▶ Exercise requirements
Nothing is to be left out; print all the entries exactly.

=== Section Start ===

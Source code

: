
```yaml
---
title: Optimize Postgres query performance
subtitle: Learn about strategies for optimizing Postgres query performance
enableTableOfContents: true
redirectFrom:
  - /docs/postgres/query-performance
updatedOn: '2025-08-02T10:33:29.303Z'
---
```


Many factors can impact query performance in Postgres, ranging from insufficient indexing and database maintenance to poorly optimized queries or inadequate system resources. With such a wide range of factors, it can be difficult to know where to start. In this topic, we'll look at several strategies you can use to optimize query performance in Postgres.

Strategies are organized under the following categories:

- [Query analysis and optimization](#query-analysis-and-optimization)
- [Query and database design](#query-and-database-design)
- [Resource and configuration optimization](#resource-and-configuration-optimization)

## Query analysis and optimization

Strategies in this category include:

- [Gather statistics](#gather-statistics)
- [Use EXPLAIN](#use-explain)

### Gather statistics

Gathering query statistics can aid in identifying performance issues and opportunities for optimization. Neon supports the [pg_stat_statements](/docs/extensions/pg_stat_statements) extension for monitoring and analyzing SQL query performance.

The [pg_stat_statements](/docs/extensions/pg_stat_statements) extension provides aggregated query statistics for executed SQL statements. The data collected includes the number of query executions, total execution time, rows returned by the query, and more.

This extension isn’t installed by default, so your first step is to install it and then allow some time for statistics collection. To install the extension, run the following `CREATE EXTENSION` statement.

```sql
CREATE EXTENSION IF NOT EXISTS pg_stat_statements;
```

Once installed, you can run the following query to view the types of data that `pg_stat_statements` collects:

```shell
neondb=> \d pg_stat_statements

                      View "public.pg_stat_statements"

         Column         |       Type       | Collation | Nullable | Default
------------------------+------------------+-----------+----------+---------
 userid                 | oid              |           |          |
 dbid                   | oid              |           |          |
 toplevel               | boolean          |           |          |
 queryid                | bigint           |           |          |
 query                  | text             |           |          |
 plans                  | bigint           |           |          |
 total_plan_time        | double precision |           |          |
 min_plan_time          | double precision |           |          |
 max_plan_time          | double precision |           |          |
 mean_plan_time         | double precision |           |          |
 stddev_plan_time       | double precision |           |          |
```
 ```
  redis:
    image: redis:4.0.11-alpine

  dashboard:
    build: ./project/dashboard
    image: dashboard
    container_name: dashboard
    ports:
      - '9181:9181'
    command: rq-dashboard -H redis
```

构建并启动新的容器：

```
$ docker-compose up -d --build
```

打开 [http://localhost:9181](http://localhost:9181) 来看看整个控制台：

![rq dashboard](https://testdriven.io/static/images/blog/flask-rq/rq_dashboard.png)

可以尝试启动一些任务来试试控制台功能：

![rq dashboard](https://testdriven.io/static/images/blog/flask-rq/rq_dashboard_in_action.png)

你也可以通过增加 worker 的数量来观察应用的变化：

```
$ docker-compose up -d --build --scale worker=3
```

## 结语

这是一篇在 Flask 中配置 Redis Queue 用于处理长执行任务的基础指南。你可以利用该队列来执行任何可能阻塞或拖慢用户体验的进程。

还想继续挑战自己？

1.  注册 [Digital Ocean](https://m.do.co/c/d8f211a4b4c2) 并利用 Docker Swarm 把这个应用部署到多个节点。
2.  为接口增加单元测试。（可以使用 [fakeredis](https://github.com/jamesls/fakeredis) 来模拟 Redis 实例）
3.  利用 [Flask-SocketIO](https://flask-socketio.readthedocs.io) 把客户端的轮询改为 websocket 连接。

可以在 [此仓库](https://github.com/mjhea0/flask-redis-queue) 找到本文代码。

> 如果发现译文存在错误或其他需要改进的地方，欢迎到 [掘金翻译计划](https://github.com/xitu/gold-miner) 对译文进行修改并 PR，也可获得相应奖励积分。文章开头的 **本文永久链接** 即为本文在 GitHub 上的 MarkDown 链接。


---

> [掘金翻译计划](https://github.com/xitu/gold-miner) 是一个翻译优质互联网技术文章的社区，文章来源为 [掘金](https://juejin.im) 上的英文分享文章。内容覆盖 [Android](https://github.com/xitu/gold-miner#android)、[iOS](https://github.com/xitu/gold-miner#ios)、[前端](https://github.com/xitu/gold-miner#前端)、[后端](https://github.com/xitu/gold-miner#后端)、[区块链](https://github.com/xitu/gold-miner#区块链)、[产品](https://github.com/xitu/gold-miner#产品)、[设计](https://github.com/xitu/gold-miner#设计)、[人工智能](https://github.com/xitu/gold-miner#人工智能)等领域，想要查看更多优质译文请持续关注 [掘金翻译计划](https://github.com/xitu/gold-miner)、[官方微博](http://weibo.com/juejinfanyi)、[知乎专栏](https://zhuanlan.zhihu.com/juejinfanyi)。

=== Section End ===

▶ Solution to this task
Source code

:
```yaml
---
title: Optimize Postgres query performance
subtitle: Learn about strategies for optimizing Postgres query performance
enableTableOfContents: true
redirectFrom:
  - /docs/postgres/query-performance
updatedOn: '2025-08-02T10:33:29.303Z'
---
```


Many factors can impact query performance in Postgres, ranging from insufficient indexing and database maintenance to poorly optimized queries or inadequate system resources. With such a wide range of factors, it can be difficult to know where to start. In this topic, we'll look at several strategies you can use to optimize query performance in Postgres.

Strategies are organized under the following categories:

- [Query analysis and optimization](#query-analysis-and-optimization)
- [Query and database design](#query-and-database-design)
- [Resource and configuration optimization](#resource-and-configuration-optimization)

## Query analysis and optimization

Strategies in this category include:

- [Gather statistics](#gather-statistics)
- [Use EXPLAIN](#use-explain)

### Gather statistics

Gathering query statistics can aid in identifying performance issues and opportunities for optimization. Neon supports the [pg_stat_statements](/docs/extensions/pg_stat_statements) extension for monitoring and analyzing SQL query performance.

The [pg_stat_statements](/docs/extensions/pg_stat_statements) extension provides aggregated query statistics for executed SQL statements. The data collected includes the number of query executions, total execution time, rows returned by the query, and more.

This extension isn’t installed by default, so your first step is to install it and then allow some time for statistics collection. To install the extension, run the following `CREATE EXTENSION` statement.

```sql
CREATE EXTENSION IF NOT EXISTS pg_stat_statements;
```

Once installed, you can run the following query to view the types of data that `pg_stat_statements` collects:

```shell
neondb=> \d pg_stat_statements

                      View "public.pg_stat_statements"

         Column         |       Type       | Collation | Nullable | Default
------------------------+------------------+-----------+----------+---------
 userid                 | oid              |           |          |
 dbid                   | oid              |           |          |
 toplevel               | boolean          |           |          |
 queryid                | bigint           |           |          |
 query                  | text             |           |          |
 plans                  | bigint           |           |          |
 total_plan_time        | double precision |           |          |
 min_plan_time          | double precision |           |          |
 max_plan_time          | double precision |           |          |
 mean_plan_time         | double precision |           |          |
 stddev_plan_time       | double precision |           |          |
```
 ```
  redis:
    image: redis:4.0.11-alpine

  dashboard:
    build: ./project/dashboard
    image: dashboard
    container_name: dashboard
    ports:
      - '9181:9181'
    command: rq-dashboard -H redis
```

构建并启动新的容器：

```
$ docker-compose up -d --build
```

打开 [http://localhost:9181](http://localhost:9181) 来看看整个控制台：

![rq dashboard](https://testdriven.io/static/images/blog/flask-rq/rq_dashboard.png)

可以尝试启动一些任务来试试控制台功能：

![rq dashboard](https://testdriven.io/static/images/blog/flask-rq/rq_dashboard_in_action.png)

你也可以通过增加 worker 的数量来观察应用的变化：

```
$ docker-compose up -d --build --scale worker=3
```

## 结语

这是一篇在 Flask 中配置 Redis Queue 用于处理长执行任务的基础指南。你可以利用该队列来执行任何可能阻塞或拖慢用户体验的进程。

还想继续挑战自己？

1.  注册 [Digital Ocean](https://m.do.co/c/d8f211a4b4c2) 并利用 Docker Swarm 把这个应用部署到多个节点。
2.  为接口增加单元测试。（可以使用 [fakeredis](https://github.com/jamesls/fakeredis) 来模拟 Redis 实例）
3.  利用 [Flask-SocketIO](https://flask-socketio.readthedocs.io) 把客户端的轮询改为 websocket 连接。

可以在 [此仓库](https://github.com/mjhea0/flask-redis-queue) 找到本文代码。

> 如果发现译文存在错误或其他需要改进的地方，欢迎到 [掘金翻译计划](https://github.com/xitu/gold-miner) 对译文进行修改并 PR，也可获得相应奖励积分。文章开头的 **本文永久链接** 即为本文在 GitHub 上的 MarkDown 链接。


---

> [掘金翻译计划](https://github.com/xitu/gold-miner) 是一个翻译优质互联网技术文章的社区，文章来源为 [掘金](https://juejin.im) 上的英文分享文章。内容覆盖 [Android](https://github.com/xitu/gold-miner#android)、[iOS](https://github.com/xitu/gold-miner#ios)、[前端](https://github.com/xitu/gold-miner#前端)、[后端](https://github.com/xitu/gold-miner#后端)、[区块链](https://github.com/xitu/gold-miner#区块链)、[产品](https://github.com/xitu/gold-miner#产品)、[设计](https://github.com/xitu/gold-miner#设计)、[人工智能](https://github.com/xitu/gold-miner#人工智能)等领域，想要查看更多优质译文请持续关注 [掘金翻译计划](https://github.com/xitu/gold-miner)、[官方微博](http://weibo.com/juejinfanyi)、[知乎专栏](https://zhuanlan.zhihu.com/juejinfanyi)。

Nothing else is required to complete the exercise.